[Items listed in a dataset]
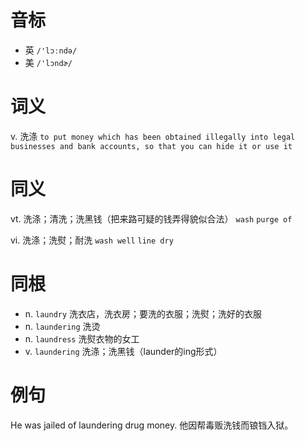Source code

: # 音标

- 英 `/'lɔːndə/`
- 美 `/'lɔndɚ/`

# 词义

v. 洗涤
`to put money which has been obtained illegally into legal businesses and bank accounts, so that you can hide it or use it`

# 同义

vt. 洗涤；清洗；洗黑钱（把来路可疑的钱弄得貌似合法）
`wash` `purge of`

vi. 洗涤；洗熨；耐洗
`wash well` `line dry`

# 同根

- n. `laundry` 洗衣店，洗衣房；要洗的衣服；洗熨；洗好的衣服
- n. `laundering` 洗烫
- n. `laundress` 洗熨衣物的女工
- v. `laundering` 洗涤；洗黑钱（launder的ing形式）

# 例句

He was jailed of laundering drug money.
他因帮毒贩洗钱而锒铛入狱。


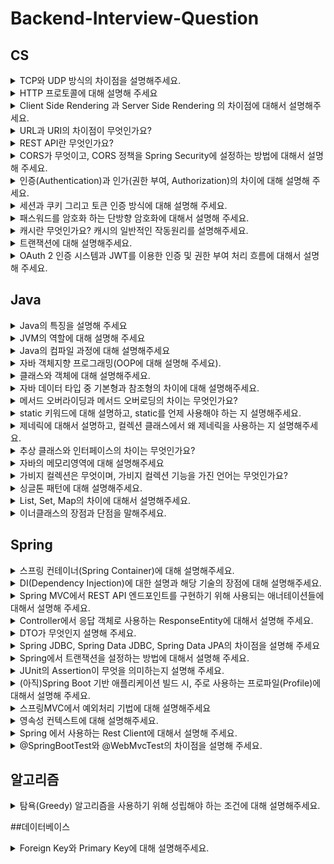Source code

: # Backend-Interview-Question

## CS

<details>
<summary>TCP와 UDP 방식의 차이점을 설명해주세요.</summary>
<div markdown="1">

  -   TCP는 연결형 서비스로 3-way handshaking 과정을 통해 연결을 설정합니다. 그렇기 때문에 높은 신뢰성을 보장하지만 속도가 비교적 느리다는 단점이 있습니다
  -   UDP는 비연결형 서비스로 3-way handshaking을 사용하지 않기 때문에 신뢰성이 떨어지는 단점이 있습니다. 하지만 수신 여부를 확인하지 않기 때문에 속도가 빠릅니다
  -   TCP는 신뢰성이 중요한 파일 교환과 같은 경우에 쓰이고 UDP는 실시간성이 중요한 스트리밍에 자주 사용합니다

</div>
</details>
<details>
<summary>HTTP 프로토콜에 대해 설명해 주세요</summary>
<div markdown="1">

  -   HTTP는(Hyper Text Transfer Protocal)이란 서버/클라이언트 모델에 따라 데이터를 주고 받기 위한 프로토콜 입니다. HTTP난 애플리케이션 레벨의 프로토콜로 TCP/IP 위에서 작동합니다. HTTP는 상태를 가지고 있지 않은 Stateless 프로토콜이며, Method, Path, Version, Headers, Body등으로 구성 됩니다.

</div>
</details>
<details>
<summary>Client Side Rendering 과 Server Side Rendering 의 차이점에 대해서 설명해주세요.</summary>
<div markdown="1">

+ ssr이란 서버로부터 완전하게 만들어진 html 파일을 받아와 페이지 전체를 렌더링 하는 방식이고, csr은 사용자의 요청에 따라 필요한 부분만 응답 받아 렌더링하는 방식입니다 
  + SSR
  
    장점 : seo 검색엔진의 최적화 되어있다 , 빠른 초기 로딩시간 이 있습니다
    
    단점 : 요청시마다 전체 페이지가 새로고침되고, 새로운 요청이 있을때마다 바뀌지 않아도 되는 부분까지 렌더링 되기 때문에 서버에 부하를 줍니다
    
  + CSR
  
    장점 : 속도가 빠르며 서버의 부화가 적습니다, 새로운 요청을 할때 페이지 전체가 렌더링되지 않고 필요한 부분만 되기 때문에 사용자 친화적입니다
    
    단점 : 자바스크립트를 사용하여 사용자와 상호작용 후에 페이지 내용을 로드하기 때문에 seo에 불리합니다 또한 모든 파일을 서버에서 받아와야 하기 때문에 초기로딩 속도가 느립니다
    

</div>
</details>
<details>
<summary>URL과 URI의 차이점이 무엇인가요?</summary>
<div markdown="1">

  + URI는 특정 리소스를 식별하는 통합 자원 식별자를 의미하고 URL은 흔히 웹주소를 나타내며 리소스가 어디에 있는지 알려주기 위한 규약입니다
  
  + 실세계에 빗대어 보면 “임동근”은 제 이름이며 식별자입니다 하지만 제 위치, 연락처 등을 알 수 없기 때문에 URL이 될 수 없고, “서울시 송파구 석촌동”은 주소로 특정 위치를 알려주는 것 입니다
</div>
</details>
<details>
<summary>REST API란 무엇인가요?</summary>
<div markdown="1">
  
  -   REST의 원리를 따르는 API입니다
  
    1. URI는 동사보다 명사, 대문자보다 소문자 사용
    2. 마지막에 슬래시를 포함하지 않는다
    3.언더바 대신 하이픈을 사용한다
    4.파일확장자는 포함하지 않는다
    5.행위는 포함하지 않는다

  + REST란 REST(Representational State Transfer)의 약자로 자원을 이름으로 구분하여 해당 자원의 상태를 주고받는 모든 것을 의미합니다
    즉 URI를 통해 자원을 명시하고, HTTP Method를 이용하여 자원에 대한 CRUD를 적용하는것 입니다 

  + RestFul REST의 원리를 따르는 시스템을 의미하고, REST API의 설계 규칙을 올바르게 지킨 시스템을 RESTful하다 말할 수 있습니다
  
  + HTTP 표준 프로토콜에 따르는 모든 플랫폼에서 사용이 가능하며, REST API 메세지가 의도하는 바를 명확하게 나타내므로 의도하는 바를 쉽게 파악 할 수 있어 프런트엔드와 백엔드의 소통이 원활합니다
</div>
</details>
<details>
<summary>CORS가 무엇이고, CORS 정책을 Spring Security에 설정하는 방법에 대해서 설명해 주세요.</summary>
<div markdown="1">
  
  -   교차 출처 리소스 공유로 동일한 출처가 아닌 다른 출처에서 데이터를 주고받는 것을 제한하기 때문에 이러한 문제를 해결하기 위한 정책입니다
      방법으로는 예비요청과, 단순요청이 있습니다 동일한 출처는 URL 중에서도 프로토콜, 도메인 주소, 포트 번호가 같은 것을 의미합니다
  -   corsConfigurationSource로 허용되는 URL,header,method를 설정하는 방법이 있습니다
</div>
</details>
<details>
<summary>인증(Authentication)과 인가(권한 부여, Authorization)의 차이에 대해 설명해 주세요.</summary>
<div markdown="1">
  
  -   인증은 사용자가 누구인지 확인하는 절차이며, 회원가입이나 로그인 입니다 
  -   인가는 사용자에게 서비스 접근에 대한 권한을 허용해 주는것 입니다
</div>
</details>
<details>
<summary>세션과 쿠키 그리고 토큰 인증 방식에 대해 설명해 주세요.</summary>
<div markdown="1">
  
  -   세션은 사용자의 정보를 서버에 저장하여 활용하는 방식이고, 서버에서 발급된 세션ID를 쿠키에 담아 클라이언트에게 인증정보를 넘겨주는 것이 쿠키 방식입니다
  -   토큰은 엑세스토큰을 http헤더에 담아 클라이언트에게 넘겨주고 요청을 할때 토큰을 이용하여 서버에 넘겨줍니다 토큰은 시간 제약이 있어 엑세스 토큰이 만료되면 서버에 저장된 리프래시 토큰을 이용하여 
      재발급 받습니다
</div>
</details>
<details>
<summary>패스워드를 암호화 하는 단방향 암호화에 대해서 설명해 주세요.</summary>
<div markdown="1">
  
  -   한쪽 방향으로만 암호화를 한다는 의미합니다 즉 암호화만 가능하고 복호화는 할 수 없습니다그렇기 때문에 비밀번호를 관리할 때 유용하게 사용됩니다 비밀번호를 단방향 암호화 방식으로 저장하는 경우에는 
      비밀번호 DB가 노출되어도 안전합니다 비밀번호를 검증할 때에는 사용자로부터 입력받은 비밀번호를 똑같은 방식으로 암호화하여 암호화된 비밀번호끼리 비교를 하면 됩니다 대표적으로 많이 사용하고 있는 
      알고리즘은 SHA-256 암호화 알고리즘 입니다
</div>
</details>
<details>
<summary>캐시란 무엇인가요? 캐시의 일반적인 작동원리를 설명해주세요.</summary>
<div markdown="1">
  
  -   캐시란 자주 사용하는 데이터나 값을 미리 복사해두는 임시 저장소 입니다 저장공간이 작고 비용이 비싼대신 빠른 성능을 제공합니다
  -   원래 데이터에 접근하는 시간이 오래걸리는 경우나 반복적으로 동일한 결과를 돌려주는 경우 사용을 고려합니다
  -   사용자가 정보를 서버에 요청했을 경우 서버에서 응답을 해주면서 브라우저 캐시에 저장을하고 동일한 요청을 하면 캐시에 있는 정보를 제공해주며 시간이 지나 캐시에 있는 정보가 만료될경우 다시 서버로 
      요청하여 정보를 받아 브라우져 캐시에 저장해둡니다
</div>
</details>
<details>
<summary>트랜잭션에 대해 설명해주세요.</summary>
<div markdown="1">
  
  -   트랜잭션은 데이터베이스의 상태를 변환시키는 하나의 논리적 기능을 수행하기 위한 작업의 단위 또는 한꺼번에 모두 수행되어야 할 일련의 연산들을 의미합니다. 원자성,일관성,독립성,속성 4가지 특징을 가지고 있습니다.
  -   원자성(Atomicity) - 트랜잭션의 연산은 데이터베이스에 모두 반영되든지 아니면 전혀 반영되지 않아야 한다.
  -   일관성(Consistency) - 트랜잭션이 그 실행을 성공적으로 완료하면 언제나 일관성 있는 데이터베이스 상태로 변환해야 한다.
  -   격리성(Isolation) - 둘 이상의 트랜잭션이 동시에 병행 실행되는 경우 어느 하나의 트랜잭션 실행중에 다른 트랜잭션의 연산이 끼어들 수 없다.
  -   영속성(Durablility) - 성공적으로 완료된 트랜잭션의 결과는 시스템이 고장나더라도 영구적으로 반영되어야 한다.
</div>
</details>
<details>
<summary>OAuth 2 인증 시스템과 JWT를 이용한 인증 및 권한 부여 처리 흐름에 대해서 설명해 주세요.</summary>
<div markdown="1">
  
  -   OAuth2의 흐름은 먼저 Resource Owner가 Client 즉, 웹 사이트나 앱등에 로그인 요청을 하게 되면 Client는 Resource Server에 인가 코드를 요청하게 되고 코드를 받으면 다시 코드를 이용해 Access Token과 Refresh Token을 요청하게 됩니다 그럼 Resource Server는 인가 코드를 확인하고 일치하면 토큰을 발급해 줍니다. Client는 Access Token을 Resource Owner에게 넘겨주게 되고 토큰을 이용하여 Resource Server에 있는 Resource Owner의 정보에 접근이 가능하게 됩니다 JWT는 토큰기반 인증 시스템으로 클라이언트가 서버에 접속을 하면 서버에서는 DB와 조회해서 가입된 회원인지를 확인하고 서버측에서 Access Token을 발급해주고 사용자는 서버에 매 요청마다 header에 Access Token을 넣어 요청하게 됩니다 그럼 서버에서는 Token을 검증하고 올바르다면 요청에 응답합니다
</div>
</details>



## Java

<details>
<summary>Java의 특징을 설명해 주세요</summary>
<div markdown="1">
  
  -   객체지향 프로그래밍 언어이며, 기본형을 제외한 모든 요소들이 객체로 표현되고, 객체지향 개념의 특징인 캡슐화, 상속, 다형성이 잘 적용된 언어입니다
  -   장점으로는 JVM(자바 가상머신)위에서 동작하기 때문에 운영체제의 독립적이고, GC를 통한 자동적인 메모리 관리가 가능합니다
  -   단점으로는 JVM위에서 동작하기 때문에 속도가 상대적으로 느리고, 다중 상속이나 타입에 엄격하여 제약이 많습니다.
</div>
</details>
<details>
<summary>JVM의 역할에 대해 설명해 주세요</summary>
<div markdown="1">
  
  -   JVM은 스택 기반으로 동작하며, Java Byte Code를 OS에 맞게 해석 해주는 역할을 하고 가비지컬렉션을 통해 자동적인 메모리 관리를 해줍니다
</div>
</details>
<details>
<summary>Java의 컴파일 과정에 대해 설명해주세요</summary>
<div markdown="1">
  
  1.  개발자가 .java파일을 생성한다.
  2.  build를 한다.
  3.  java compiler의 javac의 명령으를 통해 바이트 코드(.class)를 생성한다.(아직 컴퓨터가 읽을 수 없는 자바 가상머신이 이해할수 있는 코드)
  4.  컴파일된 바이크 코드를 JVM의 클래스로더(Class Loader)에게 전달한다.
  5.  클래스 로더는 동적로딩(Dynamic Loading)을 통해 필요한 클래스들을 로딩 및 링크하여 런타임 데이터 영역(Runtime Data area), 즉 JVM의 메모리에 올립니다.
</div>
</details>
<details>
<summary>자바 객체지향 프로그래밍(OOP에 대해 설명해 주세요).</summary>
<div markdown="1">
  
  -   OOP(Object Oriented Programming)이란 문제를 여러 개의 객체 단위로 나눠 작업하는 방식으로, 객체들이 서로 유기적으로 상호작용하는 프로그래밍 이론입니다.  프로그래밍에서 객체란 데이터의 분산을 막기 위해 데이터와 기능을 하나로 묶은 그룹을 말합니다. 특성으로는 캡슐화, 추상화, 상속화, 다형성 네 가지 특성이 있습니다  장점으로는 미리 만들어둔 코드를 활용할 수 있기 때문에 코드의 재사용성이 증가하고, 생산성 향상 등이 있습니다. 단점으로는 객체지향적으로 코드를 쓰는 데 있어 난이도가 높으며, 그것에 따라 개발 속도가 느립니다.

캡슐화 - 하나의 객체에 대해 그 객체가 특정한 목적을 위해 필요한 변수, 메소드를 하나로 묶는 것을 의미, 가장 중요한 목적은 정보은닉이다.

추상화 - 객체의 공통적인 속성과 기능을 추출하여 정의하는것

상속 - 기존 상위 클래스에 기능을 가져와 재사용할 수 있으면서 동시에 새로운 하위 클래스에 새로운 기능도 추가할 수 있는 것

다형성 - 상속과 연관 있는 개념으로 한 객체가 상속을 통해 기능을 확장하거나 변경하여 다른 여러 형태로 재구성되는 것 
</div>
</details>
<details>
<summary>클래스와 객체에 대해 설명해주세요.</summary>
<div markdown="1">
  
  -   클래스는 객체를 생성하기 위한 필드와 메소드를 정의하는 것입니다
  -   객체는 클래스로부터 만들어진 클래스의 인스턴스라고 합니다. 클래스로부터 객체를 만드는 과정을 인스턴스화 한다고 합니다
</div>
</details>
<details>
<summary>자바 데이터 타입 중 기본형과 참조형의 차이에 대해 설명해주세요.</summary>
<div markdown="1">
  
  -   boolean, char, byte, short, int, long, float, double 실제 연산에 사용되는 것은 모두 기본형 변수이고 기본형 8가지를 제외한 나머지 타입이 참조형 변수 입니다
</div>
</details>
<details>
<summary>메서드 오버라이딩과 메서드 오버로딩의 차이는 무엇인가요?</summary>
<div markdown="1">
  
  -   오버로딩은 자바의 클래스 내에 이미 사용하려는 이름과 같은 이름을 가진 메소드가 있더라도 매개변수의 개수 또는 타입이 다르면 같은 이름의 메소드를 정의할 수 있는 것이고,
  -   오버라이딩은 부모클래스의 메소드를 재정의 하는 것이므로 자식클래스에서 메소드의 이름, 매개변수,리턴값이 모두 같아야 합니다
</div>
</details>
<details>
<summary>static 키워드에 대해 설명하고, static를 언제 사용해야 하는 지 설명해주세요.</summary>
<div markdown="1">

  -   static 키워드를 사용한 변수나 메소드는 클래스가 메모리에 올라갈 때 자동으로 생성되며 클래스 로딩이 끝나면 바로 사용할 수 있습니다. 즉, 인스턴스(객체) 생성 없이 바로 사용 가능합니다.
  -   모든 객체가 메모리를 공유한다는 특징이 있고, GC 관리 영역 밖에 있기 때문에 프로그램이 종료될 때까지 메모리에 값이 유지된 채로 존재하게 됩니다.
  -   static은 전역적으로 쉽게 재사용하는 멤버나 잘 변하지 않는 변수, 메소드를 사용할때 주로 사용합니다. 클래스 호출, 객체 생성을 따로 할 필요없이 바로 사용할 수 있기 때문에 사용성이 좋습니다
  
</div>
</details>
<details>
<summary>제네릭에 대해서 설명하고, 컬렉션 클래스에서 왜 제네릭을 사용하는 지 설명해주세요.</summary>
<div markdown="1">
  
  -   제네릭은 클래스,인터페이스,메소드 등의 타입을 파라미터로 사용할 수 있게 해주는 역할을 합니다 
      비제네릭 타입의 코드에서 발생하는 불필요한 타입 변환으로 인한 프로그램의 성능의 저하를 감소시킬 수 있습니다. 사용하는 이유는 컴파일 시 타입 체크를 할 수 있습니다 또 타입변환을 제거합니다 

</div>
</details>
<details>
<summary>추상 클래스와 인터페이스의 차이는 무엇인가요?</summary>
<div markdown="1">
  
  -   추상 클래스는 클래스 내 추상 메소드가 하나 이상 포함되거나 abstract로 정의된 경우를 말하고,
  -   인터페이스는 모든 메소드가 추상 메소드로만 이루어져 있는 것을 말합니다.
  
공통점
  -   new 연산자로 인스턴스 생성 불가능
  -   사용하기 위해서는 하위 클래스에서 확장/구현 해야 한다.
  
차이점
  -   인터페이스는 그 인터페이스를 구현하는 모든 클래스에 대해 특정한 메소드가 반드시 존재하도록 강제함에 있고,
  -   추상클래스는 상속받는 클래스들의 공통적인 로직을 추상화 시키고, 기능 확장을 위해 사용한다.
  -   추상클래스는 다중상속이 불가능하지만, 인터페이스는 다중상속이 가능하다.
</div>
</details>
<details>
<summary>자바의 메모리영역에 대해 설명해주세요</summary>
<div markdown="1">
  
  -   자바의 메모리 공간은 크게 Method 영역, Stack 영역, Heap 영역으로 구분되고, 데이터 타입에 따라 할당됩니다.
  -   Method 영역 : 전역변수와 static변수를 저장하며, Method 영역은 프로그램 시작부터 종료까지 메모리에 남아있습니다.
  -   Stack 영역 : 지역변수와 매개변수 데이터 값이 저장되는 공간이며, 메소드가 호출될 때 메모리에 할당되고 종료되면 메모리가 해제됩니다. LIFO 구조를 갖고 변수에 새로운 데이터가 할당되면 이전 데이터는 지워집니다
  -   Heap 영역 : new 키워드로 생성되는 객체, 배열 등이 Heap 영역에 저장되며, 가비지 컬렉션에 의해 메모리가 관리되어 집니다.
</div>
</details>
<details>
<summary>가비지 컬렉션은 무엇이며, 가비지 컬렉션 기능을 가진 언어는 무엇인가요?</summary>
<div markdown="1">
  
  -   자바의 메모리 관리 방법 중 하나로 JVM의 Heap영역에서 동적으로 할당했던 메모리 영역 중 필요 없게 된 메모리 영역을 주기적으로 삭제하는 프로세스 입니다
</div>
</details>
<details>
<summary>싱글톤 패턴에 대해 설명해주세요.</summary>
<div markdown="1">
  
  -   싱글톤 패턴은 단 하나의 인스턴스를 생성해 사용하는 디자인 패턴입니다. 인스턴스가 1개만 존재햐애 한다는 것을 보장하고 싶은 경우와 동일한 인스턴스를 자주 생성해야 하는 경우 메모리 낭비를 방지하기 위해 주로 사용합니다.
</div>
</details>
<details>
<summary>List, Set, Map의 차이에 대해서 설명해주세요.</summary>
<div markdown="1">
  
  -   컬렉션 프레임워크로 List는 순서가 있고 중복을 허용하며, 크기가 가변적입니다. Set은 데이터의 집합이며 순서가 없고 중복된 데이터를 허용하지 않습니다. 중복되지 않는 데이터를 구할때 유용합니다.         Map은 Key/Value 한쌍으로 이루어진 데이터 집합으로 Key에 대한 중복이 없으며 순서를 보장하지 않습니다
</div>
</details>
<details>
<summary>이너클래스의 장점과 단점을 말해주세요.</summary>
<div markdown="1">
  
  -   내부클래스의 장점으로는 내부 클래스에서 외부 클래스의 멤버에 쉽게 접근할 수 있으며, 서로 관련있는 코드를 묶어서 코드의 캡슐화를 증가시키고, 외부에서는 내부 클래스에 접근할 수 없기 때문에 코드의 복잡성을 줄일 수 있습니다.
  -   단점으로는 참조값을 담아야 하기 때문에, 인스턴스 생성시 시간적, 공간적으로 성능이 낮아지고, 외부 인스턴스에 대한 참조가 존재하기 때문에, 가비지 컬렉션이 인스턴스 수거를 하지 못하여 메모리 누수가 생길 수 있습니다.
</div>
</details>


## Spring


<details>
<summary>스프링 컨테이너(Spring Container)에 대해 설명해주세요.</summary>
<div markdown="1"> 
  
  -  스프링에서 자바 객체들을 관리하는 공간입니다. 자바 객체를 스프링에선 빈이라 부르며, 스프링 컨테이너에서 빈의 생명주기를 대신 관리해줍니다.
  
</div>
</details>
<details>
<summary>DI(Dependency Injection)에 대한 설명과 해당 기술의 장점에 대해 설명해주세요.</summary>
<div markdown="1"> 
  
  -   DI란 의존 관계 주입으로, 어떤 객체가 사용하는 의존 객체를 직접 만들어서 사용하는게 아닌 외부로 부터 주입받아 사용하는 것입니다. 방식은 생성자주입, 필드주입, 수정자주입 등이 있습니다. DI를 사용
      하는것의 장점은 객체간의 결합도를 낮출수 있으며, 가독성이 증진되고, 코드 중복을 방지하면서 유지보수가 용이해집니다.
  
</div>
</details>
<details>
<summary>Spring MVC에서 REST API 엔드포인트를 구현하기 위해 사용되는 애너테이션들에 대해서 설명해 주세요.</summary>
<div markdown="1">
  
  -   MVC는 Model, View, Controller로 나뉘는데 Model에 사용되는 어노테이션에는 @Entity가 있으며 Controller에는 @Controller나 @RestController 어노테이션을 사용하며 Service 
      계층에는 @Service 어노테이션을, 데이터 엑세스 계층에는 @Repository 어노테이션을 사용합니다
</div>
</details>
<details>
<summary>Controller에서 응답 객체로 사용하는 ResponseEntity에 대해서 설명해 주세요.</summary>
<div markdown="1">
  
  -   httpEntity를 상속받는, 결과 데이터와 HTTP 상태 코드를 직접 제어할 수 있는 클래스입니다 사용자의 HttpRequest에 대한 응답 데이터가 포함 됩니다 httpStatus, httpHeader, httpBody가
      포함되어 있습니다
</div>
</details>
<details>
<summary>DTO가 무엇인지 설명해 주세요.</summary>
<div markdown="1">
  
  -   계층간 데이터 교환을 하기 위해 사용하는 객체로, 로직을 가지지 않는 순수한 데이터 객체입니다
</div>
</details>
<details>
<summary>Spring JDBC, Spring Data JDBC, Spring Data JPA의 차이점을 설명해 주세요</summary>
<div markdown="1">
  
  -   Spring JDBC는 자바로 데이터를 데이터베이스에 CRUD 기능을 해주는 표준 API이고 
  -   Spring Data JDBC는 주로 DDD에 사용됩니다 단방향 매핑만 지원이 되며 미리 작성된 DDL이 필요합니다
  -   Spring Data JPA는 쿼리를 자동으로 생성해주며 테이블과 객체를 매핑하여 사용할 수 있습니다
</div>
</details>
<details>
<summary>Spring에서 트랜잭션을 설정하는 방법에 대해서 설명해 주세요.</summary>
<div markdown="1">
  
  -   @Transactional 어노테이션을 사용합니다. 메소드뿐만 아니라, 인터페이스, 클래스 선언에도 사용할수 있다
</div>
</details>
<details>
<summary>JUnit의 Assertion이 무엇을 의미하는지 설명해 주세요.</summary>
<div markdown="1">
  
  -   테스트가 원하는 결과를 제대로 리턴하는지 에러는 발생하지 않는지 확인할 때 사용하는 메소드를 말합니다 
  -   예를 들면 assertEquals(expected, actual)  -  expected와 actual이 동일하면 True, assertSame동일한 Object면 True 등이 있습니다
</div>
</details>
<details>
<summary>(아직)Spring Boot 기반 애플리케이션 빌드 시, 주로 사용하는 프로파일(Profile)에 대해서 설명해 주세요.</summary>
<div markdown="1">
  
  -   
</div>
</details>
<details>
<summary>스프링MVC에서 예외처리 기법에 대해 설명해주세요</summary>
<div markdown="1">
  
  -   스프링 MVC에서 각 컨트롤러마다 @ExceptionHandler 어노테이션을 이용하여 예외처리를 하고 @ResponseStatus로 응답 상태를 지정해 줄 수 있습니다  하지만 각 컨트롤러마다 똑같은 작업을 반복해야 하는 번거로움과 코드중복이 발생하므로 AOP기법을 이용하여 @RestControllerAdvice, @ControllerAdvice 를 이용하여 공통된 예외처리를 한 번에 수행할 수 있습니다. 또  @ExceptionHandler 에 등록된 예외 클래스와 파라미터로 받는 예외 클래스가 동일해야 합니다 그렇지 않으면 런타임 시점에 에러가 발생할 수 있습니다
</div>
</details>
<details>
<summary>영속성 컨텍스트에 대해 설명해주세요.</summary>
<div markdown="1">
  
  -   영속성 컨텍스트란 엔티티를 영구 저장하는 환경이라는 뜻으로, 애플리케이션과 데이터베이스 사이에서 객체를 보관하는 가상의 데이터베이스 같은 역할을 합니다. 엔티티 매니저를 통해 엔티티를 저장하거나 조회하면서 영속성컨텍스트에 엔티티를 보관하고 관리합니다
</div>
</details>
<details>
<summary>Spring 에서 사용하는 Rest Client에 대해서 설명해 주세요.</summary>
<div markdown="1">
  
  -   Rest Client란 Rest API서버에 HTTP 요청을 보낼 수 있는 라이브러리이며, Spring에서 외부 API를 호출 할 때 사용하며 RestTemplate와 WebClient가 있습니다 RestClient는 동기 방식이고 WebClient는 비동기 방식입니다.
</div>
</details>
<details>
<summary>@SpringBootTest와 @WebMvcTest의 차이점을 설명해 주세요.</summary>
<div markdown="1">
  
  -   특정 레이어를 테스트할 때는 레이어에 해당하는 빈만 들고오기 때문에 의존관계에 있는 다른 레이어는 Mock을 이용해서 테스트를 해야합니다. 기본적으로 통합테스트를 할때는 @SpringBootTest를 붙여서 테스트를 진행하면되고, 원하는 레이어만 테스트 할때는 @MockMvcTest 와 같이 특정 레이어를 테스트하기 위한 애노테이션을 사용합니다.
  -   @SpeingBootTest는 전체적으로 Flow가 제대로 작동하는지 검증하기 위해 사용되기 때문에 테스트 단위가 커서 디버깅이 어렵고 시간이 오래 걸립니다.
  -   @WebMvcTest는 보통 컨트롤러가 예상대로 작동하는지 테스트하기 위해 사용됩니다. WebApplication과 관련된 빈들만 등록하기 때문에 빠르고, 슬라이스 테스트가 가능합니다.
</div>
</details>

## 알고리즘

<details>
<summary>탐욕(Greedy) 알고리즘을 사용하기 위해 성립해야 하는 조건에 대해 설명해주세요.</summary>
<div markdown="1">
  
  -   탐욕 알고리즘은 현재 상황에서 최선의 선택을 고르는 알고리즘 입니다. 조건으로는 현재선택이 안전해야하다 입니다 즉 현재의 선택이 다음 선택에 영향을 주지 않아야 합니다. 또 최적 부분 구조 조건입니다 문제에 대한 최종 해결 방법이 부분 문제에 대해서도 최적의 해결방법이라는 조건입니다
</div>
</details>

##데이터베이스

<details>
<summary>Foreign Key와 Primary Key에 대해 설명해주세요.</summary>
<div markdown="1">

  -   primary key는 기본키로 데이터 테이블에 있는 유일하게 구분되는 것으로 중복값을 가질 수 없고 null일 수 없습니다 foreign key는 한 테이블과 참조되는 다른 테이블 간의 연결되는 primary key column을 외래키라고 합니다 참조관계의 기본키와 같은 속성을 가집니다

</div>
</details>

> _Exercise objective_
Print exactly the lines from the first line of the records above through the line containing "느리다는 단점이 있습니다", both included, and leave the pictures out.

> _Answer box_
Source code

: # 音标

- 英 `/'lɔːndə/`
- 美 `/'lɔndɚ/`

# 词义

v. 洗涤
`to put money which has been obtained illegally into legal businesses and bank accounts, so that you can hide it or use it`

# 同义

vt. 洗涤；清洗；洗黑钱（把来路可疑的钱弄得貌似合法）
`wash` `purge of`

vi. 洗涤；洗熨；耐洗
`wash well` `line dry`

# 同根

- n. `laundry` 洗衣店，洗衣房；要洗的衣服；洗熨；洗好的衣服
- n. `laundering` 洗烫
- n. `laundress` 洗熨衣物的女工
- v. `laundering` 洗涤；洗黑钱（launder的ing形式）

# 例句

He was jailed of laundering drug money.
他因帮毒贩洗钱而锒铛入狱。


Source code

: # Backend-Interview-Question

## CS

<details>
<summary>TCP와 UDP 방식의 차이점을 설명해주세요.</summary>
<div markdown="1">

  -   TCP는 연결형 서비스로 3-way handshaking 과정을 통해 연결을 설정합니다. 그렇기 때문에 높은 신뢰성을 보장하지만 속도가 비교적 느리다는 단점이 있습니다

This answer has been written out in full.